The New England Quilt Museum, founded in 1987, is located in downtown Lowell, Massachusetts and is the only institute in the Northeastern United States solely dedicated to the art and craft of quilting. It is the second-oldest quilt museum in the United States. It houses special and permanent exhibits, a library, a museum shop, and classrooms. Collections are strong in 19th century quilts, with a geographic focus on New England.

==History==
The museum opened in 1987, and was founded and staffed by quiltmakers. It has been since its start committed to both craft and fine arts quilts, with exhibits and classes incorporating contemporary as well as traditional fiber arts approaches.

The museum moved into its current space in 1994, after a flood in its previous building. The new space, the historic Lowell Institute for Savings building, gave the museum more room for exhibits, collection storage and preparation, classrooms, a museum shop, and events. It is located near the Lowell National Historical Park, which highlights Lowell's centrality to the 19th century textile trade and Industrial Revolution in the United States.

==Activities==
In 2000, the museum founded the Lowell Quilt Festival, which has expanded to involve multiple partners across the city and region.

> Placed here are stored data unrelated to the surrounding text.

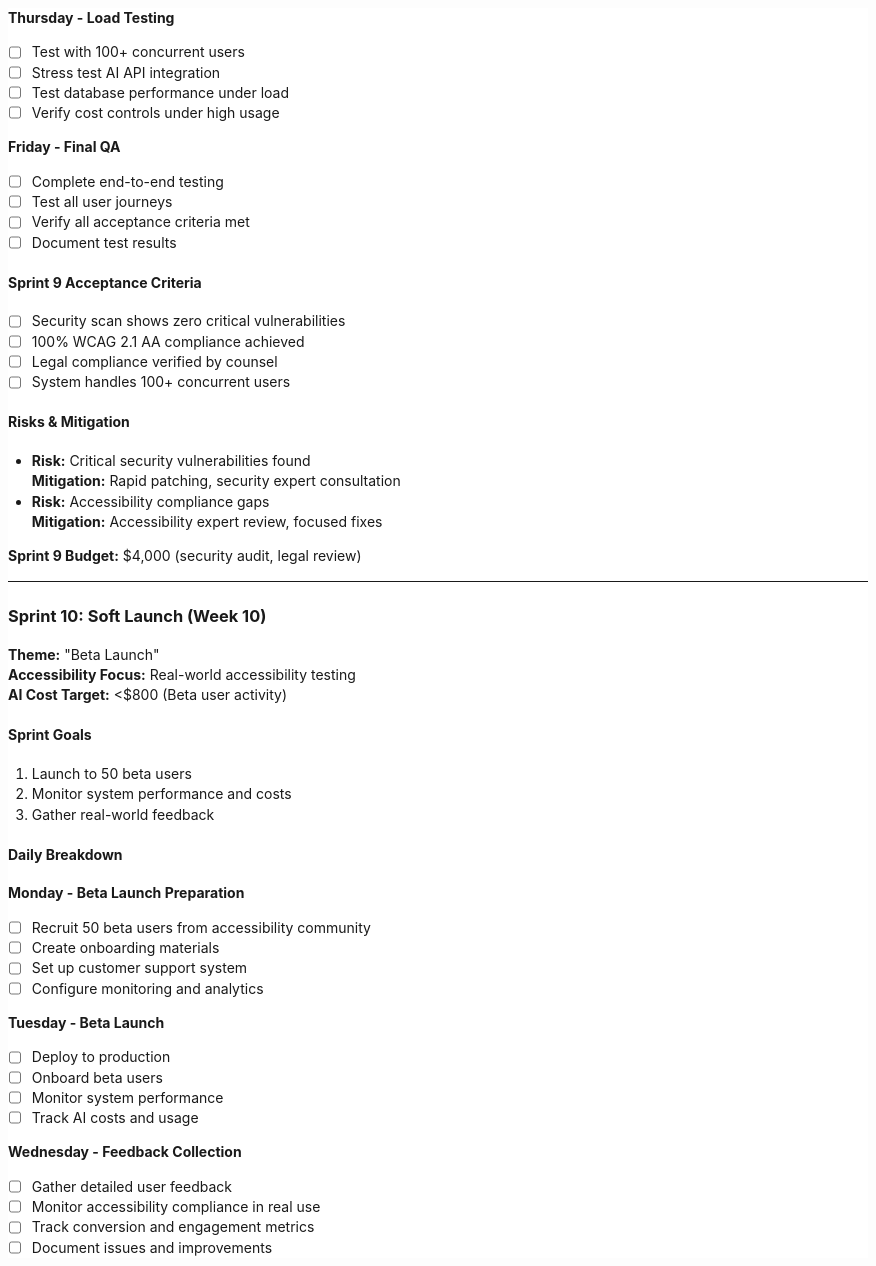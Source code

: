 **Thursday - Load Testing**
- [ ] Test with 100+ concurrent users
- [ ] Stress test AI API integration
- [ ] Test database performance under load
- [ ] Verify cost controls under high usage

**Friday - Final QA**
- [ ] Complete end-to-end testing
- [ ] Test all user journeys
- [ ] Verify all acceptance criteria met
- [ ] Document test results

#### Sprint 9 Acceptance Criteria
- [ ] Security scan shows zero critical vulnerabilities
- [ ] 100% WCAG 2.1 AA compliance achieved
- [ ] Legal compliance verified by counsel
- [ ] System handles 100+ concurrent users

#### Risks & Mitigation
- **Risk:** Critical security vulnerabilities found  
  **Mitigation:** Rapid patching, security expert consultation
- **Risk:** Accessibility compliance gaps  
  **Mitigation:** Accessibility expert review, focused fixes

**Sprint 9 Budget:** $4,000 (security audit, legal review)

---

### Sprint 10: Soft Launch (Week 10)
**Theme:** "Beta Launch"  
**Accessibility Focus:** Real-world accessibility testing  
**AI Cost Target:** <$800 (Beta user activity)  

#### Sprint Goals
1. Launch to 50 beta users
2. Monitor system performance and costs
3. Gather real-world feedback

#### Daily Breakdown

**Monday - Beta Launch Preparation**
- [ ] Recruit 50 beta users from accessibility community
- [ ] Create onboarding materials
- [ ] Set up customer support system
- [ ] Configure monitoring and analytics

**Tuesday - Beta Launch**
- [ ] Deploy to production
- [ ] Onboard beta users
- [ ] Monitor system performance
- [ ] Track AI costs and usage

**Wednesday - Feedback Collection**
- [ ] Gather detailed user feedback
- [ ] Monitor accessibility compliance in real use
- [ ] Track conversion and engagement metrics
- [ ] Document issues and improvements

IMAGES, a top juried show that began in 1983, is also part of the festival; entries are from across the United States and Canada. The Lowell Quilt Festival was held for the last time in 2014.

MassQuilts, a volunteer-led statewide project to document the history of quilts, holds sessions at the museum the second Thursday of every month. The organization was started in 1994, and has documented more than 8,000 quilts. MassQuilts has also developed traveling shows, exhibits for the museum, and Massachusetts Quilts, Our Common Wealth a university press book on the history of Massachusetts quilts and exhibits for the museum.